The first thing 10-year-old Nhora Valentina Munoz asked for when she was released by her captors in western Colombia late Monday was a pajama party with her friends. The girl’s father, mayor of the town of Fortul, couldn’t say no. “They had a lot of fun,” Jorge Enrique Munoz said Tuesday.
The kidnapping, which occurred when gunmen snatched the girl as her mother took her to school on the morning of September 29, sparked a nationwide outcry in a country that was once considered the kidnap capital of the world. Demonstrations demanding her release sprung up across the nation.
Kidnapping has dropped in the past decade and Nhora’s abduction was a reminder of darker times.
It is not entirely clear who kidnapped the girl, who was held for 19 days after she was snatched as she walked to school in the town of Fortul near Colombia's border with Venezuela. Her release was negotiated by the International Committee of the Red Cross. Colombia’s two main rebel groups, the FARC and the ELN, both maintain an active presence in the area but both have denied participating in the abduction.
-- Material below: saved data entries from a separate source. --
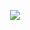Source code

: <p align="center">
  <img src="https://capsule-render.vercel.app/api?text=Hey Everyone!🕹️
            &animation=fadeIn&type=waving&color=gradient&height=100"/>
</p>
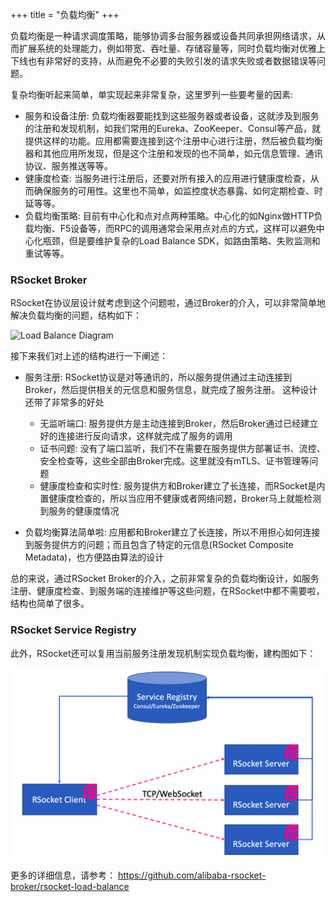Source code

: +++
title = "负载均衡"
+++

负载均衡是一种请求调度策略，能够协调多台服务器或设备共同承担网络请求，从而扩展系统的处理能力，例如带宽、吞吐量、存储容量等，同时负载均衡对优雅上下线也有非常好的支持，从而避免不必要的失败引发的请求失败或者数据错误等问题。

复杂均衡听起来简单，单实现起来非常复杂，这里罗列一些要考量的因素:

* 服务和设备注册: 负载均衡器要能找到这些服务器或者设备，这就涉及到服务的注册和发现机制，如我们常用的Eureka、ZooKeeper、Consul等产品，就提供这样的功能。应用都需要连接到这个注册中心进行注册，然后被负载均衡器和其他应用所发现，但是这个注册和发现的也不简单，如元信息管理、通讯协议、服务推送等等。
* 健康度检查: 当服务进行注册后，还要对所有接入的应用进行健康度检查，从而确保服务的可用性。这里也不简单，如监控度状态暴露、如何定期检查、时延等等。
* 负载均衡策略: 目前有中心化和点对点两种策略。中心化的如Nginx做HTTP负载均衡、F5设备等，而RPC的调用通常会采用点对点的方式，这样可以避免中心化瓶颈，但是要维护复杂的Load Balance SDK，如路由策略、失败监测和重试等等。

### RSocket Broker
RSocket在协议层设计就考虑到这个问题啦，通过Broker的介入，可以非常简单地解决负载均衡的问题，结构如下：

![Load Balance Diagram](/images/traffic/load_balance.png)

接下来我们对上述的结构进行一下阐述：

* 服务注册: RSocket协议是对等通讯的，所以服务提供通过主动连接到Broker，然后提供相关的元信息和服务信息，就完成了服务注册。 这种设计还带了非常多的好处

   * 无监听端口: 服务提供方是主动连接到Broker，然后Broker通过已经建立好的连接进行反向请求，这样就完成了服务的调用
   * 证书问题: 没有了端口监听，我们不在需要在服务提供方部署证书、流控、安全检查等，这些全部由Broker完成。这里就没有mTLS、证书管理等问题
   * 健康度检查和实时性: 服务提供方和Broker建立了长连接，而RSocket是内置健康度检查的，所以当应用不健康或者网络问题，Broker马上就能检测到服务的健康度情况

* 负载均衡算法简单啦: 应用都和Broker建立了长连接，所以不用担心如何连接到服务提供方的问题；而且包含了特定的元信息(RSocket Composite Metadata)，也方便路由算法的设计

总的来说，通过RSocket Broker的介入，之前非常复杂的负载均衡设计，如服务注册、健康度检查、到服务端的连接维护等这些问题，在RSocket中都不需要啦，结构也简单了很多。

### RSocket Service Registry
此外，RSocket还可以复用当前服务注册发现机制实现负载均衡，建构图如下：

![rsocket-service-registry](../static/images/traffic/rsocket-service-registry.png)

更多的详细信息，请参考： https://github.com/alibaba-rsocket-broker/rsocket-load-balance
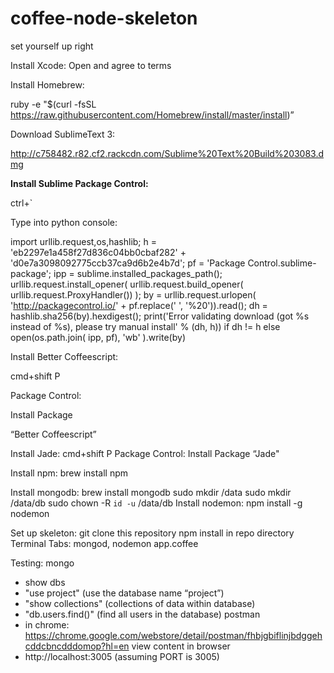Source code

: # coffee-node-skeleton
set yourself up right

Install Xcode:
Open and agree to terms

Install Homebrew:

ruby -e "$(curl -fsSL https://raw.githubusercontent.com/Homebrew/install/master/install)”

Download SublimeText 3:

http://c758482.r82.cf2.rackcdn.com/Sublime%20Text%20Build%203083.dmg

<strong>Install Sublime Package Control:</strong>

ctrl+`

Type into python console:

import urllib.request,os,hashlib; h = 'eb2297e1a458f27d836c04bb0cbaf282' + 'd0e7a3098092775ccb37ca9d6b2e4b7d'; pf = 'Package Control.sublime-package'; ipp = sublime.installed_packages_path(); urllib.request.install_opener( urllib.request.build_opener( urllib.request.ProxyHandler()) ); by = urllib.request.urlopen( 'http://packagecontrol.io/' + pf.replace(' ', '%20')).read(); dh = hashlib.sha256(by).hexdigest(); print('Error validating download (got %s instead of %s), please try manual install' % (dh, h)) if dh != h else open(os.path.join( ipp, pf), 'wb' ).write(by)


Install Better Coffeescript:

cmd+shift P

Package Control:

Install Package

“Better Coffeescript”

Install Jade:
cmd+shift P
Package Control: Install Package
“Jade"

Install npm:
brew install npm

Install mongodb:
brew install mongodb
sudo mkdir /data
sudo mkdir /data/db
sudo chown -R `id -u` /data/db
Install nodemon:
npm install -g nodemon

Set up skeleton:
git clone this repository
npm install in repo directory
Terminal Tabs: mongod, nodemon app.coffee

Testing:
mongo
- show dbs
- "use project" (use the database name “project”)
- "show collections" (collections of data within database)
- "db.users.find()" (find all users in the database)
postman
- in chrome: https://chrome.google.com/webstore/detail/postman/fhbjgbiflinjbdggehcddcbncdddomop?hl=en
view content in browser
- http://localhost:3005 (assuming PORT is 3005)
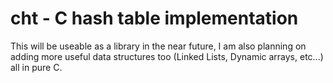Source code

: # cht - C hash table implementation

This will be useable as a library in the near future, I am also planning on adding more useful data structures too (Linked Lists, Dynamic arrays, etc...) all in pure C.
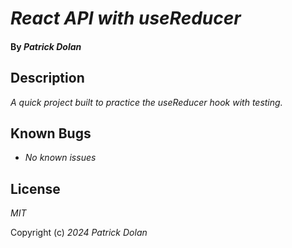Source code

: # _React API with useReducer_

#### By _**Patrick Dolan**_


## Description

_A quick project built to practice the useReducer hook with testing._

## Known Bugs

* _No known issues_

## License

_MIT_

Copyright (c) _2024_ _Patrick Dolan_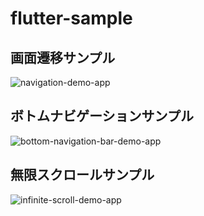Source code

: # flutter-sample

## 画面遷移サンプル
![navigation-demo-app](https://github.com/kyklades/flutter-sample/blob/images/navigation-demo-app.gif)

## ボトムナビゲーションサンプル
![bottom-navigation-bar-demo-app](https://github.com/kyklades/flutter-sample/blob/images/bottom-navigation-bar-demo.gif)

## 無限スクロールサンプル
![infinite-scroll-demo-app](https://github.com/kyklades/flutter-sample/blob/images/infinite-scroll-demo-app.gif)
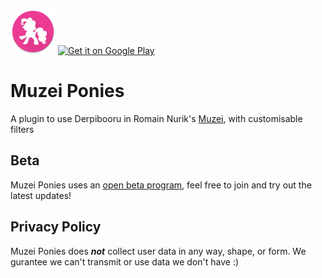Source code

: ![](app/src/main/res/mipmap-hdpi/ic_launcher.png)
<a href='https://play.google.com/store/apps/details?id=so.codeweaver.muzei.ponies&pcampaignid=MKT-Other-global-all-co-prtnr-py-PartBadge-Mar2515-1'>
<img alt='Get it on Google Play' src='https://play.google.com/intl/en_us/badges/images/generic/en_badge_web_generic.png' height='72px'/>
</a>

# Muzei Ponies

A plugin to use Derpibooru in Romain Nurik's [Muzei](http://muzei.co), with customisable filters

## Beta
Muzei Ponies uses an [open beta program][beta], feel free to join and try out the latest updates!

## Privacy Policy

Muzei Ponies does ___not___ collect user data in any way, shape, or form. We gurantee we can't transmit or use data we don't have :)

[beta]: https://play.google.com/apps/testing/so.codeweaver.muzei.ponies
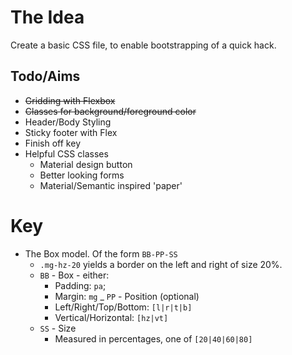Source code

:# The Idea
Create a basic CSS file, to enable bootstrapping of a quick hack.

## Todo/Aims
* <s>Gridding with Flexbox</s>
* <s>Classes for background/foreground color</s>
* Header/Body Styling
* Sticky footer with Flex
* Finish off key
* Helpful CSS classes
    * Material design button
    * Better looking forms
    * Material/Semantic inspired 'paper'

# Key
- The Box model. Of the form `BB-PP-SS` 
    - `.mg-hz-20` yields a border on the left and right of size 20%.
    - `BB` - Box - either:
        - Padding: `pa`;
        - Margin: `mg`
    _ `PP` - Position (optional)
        - Left/Right/Top/Bottom: `[l|r|t|b]`
        - Vertical/Horizontal: `[hz|vt]`
    - `SS` - Size
        - Measured in percentages, one of `[20|40|60|80]` 


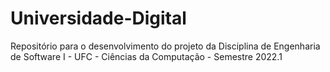 # Universidade-Digital
Repositório para o desenvolvimento do projeto da Disciplina de Engenharia de Software I - UFC - Ciências da Computação - Semestre 2022.1
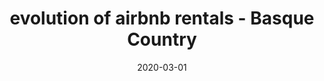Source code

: ---
date: 2020-03-01
title: evolution of airbnb rentals - Basque Country
tags: [maps, visualization, rentals, tourism, airbnb]
technologies: r; ggplot2; 
thumbnail: airbnb_data_001.gif
img: airbnb_data_001.gif
github: https://github.com/imartinezl/airbnb-data
---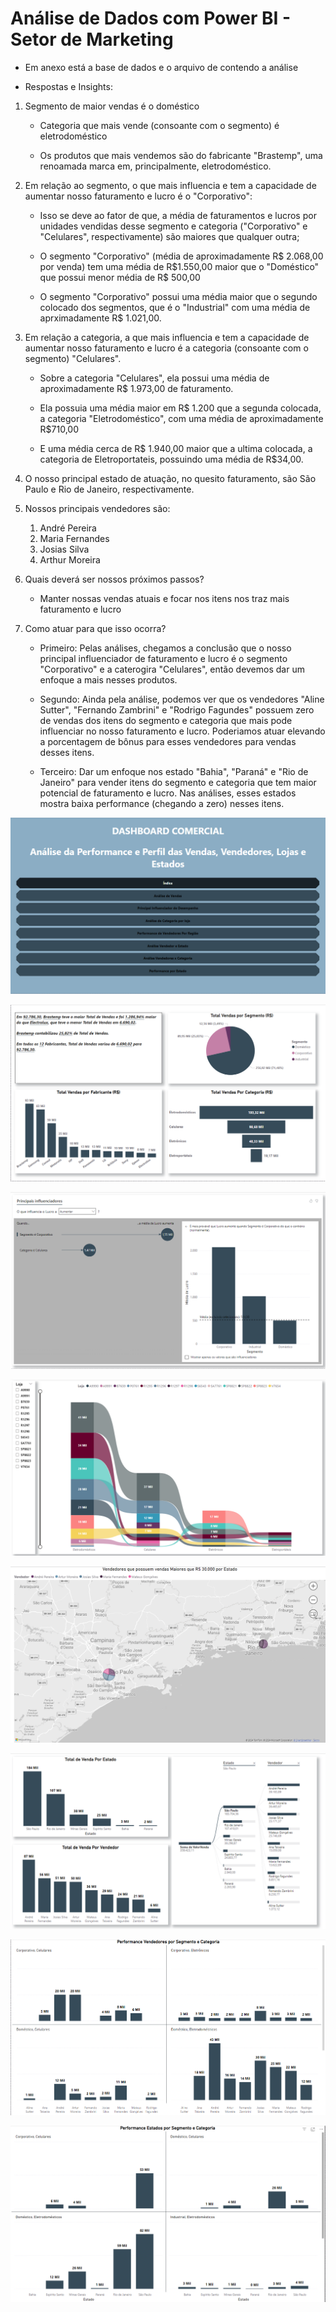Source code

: # Análise de Dados com Power BI - Setor de Marketing 

* Em anexo está a base de dados e o arquivo de contendo a análise

* Respostas e Insights:

1. Segmento de maior vendas é o doméstico
    
    * Categoria que mais vende (consoante com o segmento) é eletrodoméstico
    
    * Os produtos que mais vendemos são do fabricante "Brastemp", uma renoamada marca em, principalmente, eletrodoméstico.

2. Em relação ao segmento, o que mais influencia e tem a capacidade de aumentar nosso faturamento e lucro é o "Corporativo":
    
    * Isso se deve ao fator de que, a média de faturamentos e lucros por unidades vendidas desse segmento e categoria ("Corporativo" e "Celulares", respectivamente) são maiores que qualquer outra;
    
    * O segmento "Corporativo" (média de aproximadamente R$ 2.068,00 por venda) tem uma média de R$1.550,00 maior que o "Doméstico" que possui menor média de R$ 500,00
    
    * O segmento "Corporativo" possui uma média maior que o segundo colocado dos segmentos, que é o "Industrial" com uma média de aprximadamente R$ 1.021,00.

3. Em relação a categoria, a que mais influencia e tem a capacidade de aumentar nosso faturamento e lucro é a categoria (consoante com o segmento) "Celulares".
    * Sobre a categoria "Celulares", ela possui uma média de aproximadamente R$ 1.973,00 de faturamento. 
    
    * Ela possuia uma média maior em R$ 1.200 que a segunda colocada, a categoria "Eletrodoméstico", com uma média de aproximadamente R$710,00
    
    * E uma média cerca de R$ 1.940,00 maior que a ultima colocada, a categoria de Eletroportateis, possuindo uma média de R$34,00.

4. O nosso principal estado de atuação, no quesito faturamento, são São Paulo e Rio de Janeiro, respectivamente.

5. Nossos principais vendedores são:
    1. André Pereira
    2. Maria Fernandes
    3. Josias Silva
    4. Arthur Moreira

6. Quais deverá ser nossos próximos passos?
    * Manter nossas vendas atuais e focar nos itens nos traz mais faturamento e lucro

7. Como atuar para que isso ocorra?
    * Primeiro: Pelas análises, chegamos a conclusão que o nosso principal influenciador de faturamento e lucro é o segmento "Corporativo" e a caterogira "Celulares", então devemos dar um enfoque a mais nesses produtos.

    * Segundo: Ainda pela análise, podemos ver que os vendedores "Aline Sutter", "Fernando Zambrini" e "Rodrigo Fagundes" possuem zero de vendas dos itens do segmento e categoria que mais pode influenciar no nosso faturamento e lucro. Poderiamos atuar elevando a porcentagem de bônus para esses vendedores para vendas desses itens.

    * Terceiro: Dar um enfoque nos estado "Bahia", "Paraná" e "Rio de Janeiro" para vender itens do segmento e categoria que tem maior potencial de faturamento e lucro. Nas análises, esses estados mostra baixa performance (chegando a zero) nesses itens.


![Indice Inicial](Indice_Inicial.png)



![Análise das Vendas](Analise_segmentada_das_vendas.png)



![Análise de Influenciador de Desempenho](Influenciador_desempenho.png)



![Análise de Categoria por Loja](Analise_loja_x_categoria.png)



![Análise Vendedor Região](Analise_Mapa_Vendedor.png)



![Desempenho Vendedor por Estado](Analise_Vendedor_x_Estado.png)



![Desempenho Vendedor por Segmento e Categoria](Analise_Vendedor_x_Seg_x_Cat.png)



![Desempenho Estado por Segmento e Categoria](Analise_Estado_x_Seg_x_Cat.png)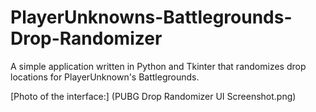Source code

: # PlayerUnknowns-Battlegrounds-Drop-Randomizer
A simple application written in Python and Tkinter that randomizes drop locations for PlayerUnknown's Battlegrounds.

[Photo of the interface:] (PUBG Drop Randomizer UI Screenshot.png)
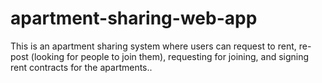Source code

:# apartment-sharing-web-app
This is an apartment sharing system where users can request to rent, re-post (looking for people to join them), requesting for joining, and signing rent contracts for the apartments..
However Gen. Eduardo Reyes, commander of the army in the area where the kidnapping occurred, told W Radio that the FARC’s 10th Front had been holding the girl. He said the rebels took advantage of a cease in military operations – requested by the ICRC to facilitate her release – to move troops into Venezuela.
The girl, who appeared to be in good health, gave few details about her captors. "Sometimes I was afraid, but I always had faith in God, and I knew everything would be ok,” she told Caracol Radio Tuesday.
In a separate incident, on Sunday in southeastern Colombia, a municipal employee of the town of El Tambo, Luis Eduardo García, was kidnapped by unidentified gunmen at a roadblock. His body was found on Monday.